Every line in the records below with the string "OrganisationUserResponse" is to be copied out.

··· GIVEN DATA ···

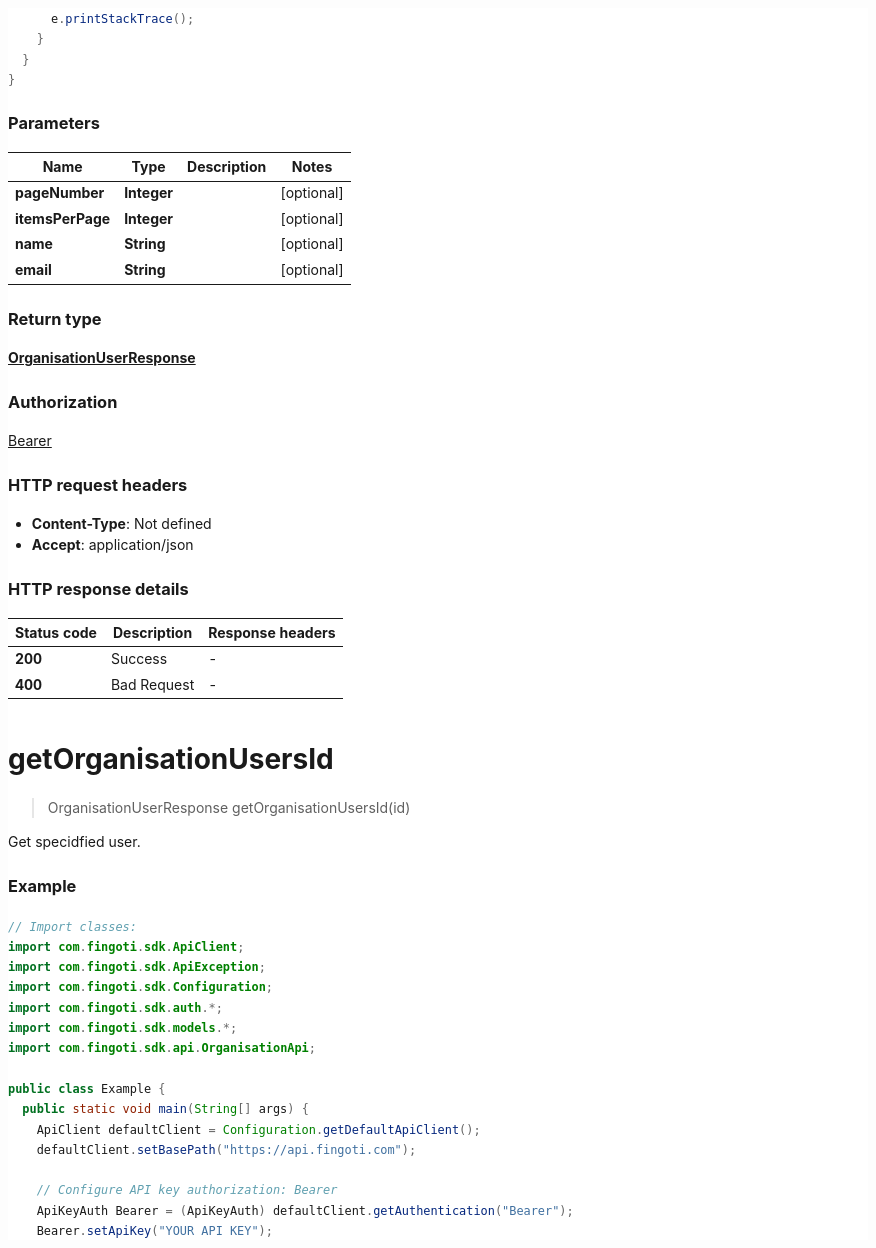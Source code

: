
 ```java
      e.printStackTrace();
    }
  }
}
```

### Parameters

| Name | Type | Description  | Notes |
|------------- | ------------- | ------------- | -------------|
| **pageNumber** | **Integer**|  | [optional] |
| **itemsPerPage** | **Integer**|  | [optional] |
| **name** | **String**|  | [optional] |
| **email** | **String**|  | [optional] |

### Return type

[**OrganisationUserResponse**](OrganisationUserResponse.md)

### Authorization

[Bearer](../README.md#Bearer)

### HTTP request headers

 - **Content-Type**: Not defined
 - **Accept**: application/json

### HTTP response details
| Status code | Description | Response headers |
|-------------|-------------|------------------|
| **200** | Success |  -  |
| **400** | Bad Request |  -  |

<a name="getOrganisationUsersId"></a>
# **getOrganisationUsersId**
> OrganisationUserResponse getOrganisationUsersId(id)

Get specidfied user.

### Example
```java
// Import classes:
import com.fingoti.sdk.ApiClient;
import com.fingoti.sdk.ApiException;
import com.fingoti.sdk.Configuration;
import com.fingoti.sdk.auth.*;
import com.fingoti.sdk.models.*;
import com.fingoti.sdk.api.OrganisationApi;

public class Example {
  public static void main(String[] args) {
    ApiClient defaultClient = Configuration.getDefaultApiClient();
    defaultClient.setBasePath("https://api.fingoti.com");
    
    // Configure API key authorization: Bearer
    ApiKeyAuth Bearer = (ApiKeyAuth) defaultClient.getAuthentication("Bearer");
    Bearer.setApiKey("YOUR API KEY");
```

···

» RESULT FOR THIS EXERCISE
[**OrganisationUserResponse**](OrganisationUserResponse.md)
> OrganisationUserResponse getOrganisationUsersId(id)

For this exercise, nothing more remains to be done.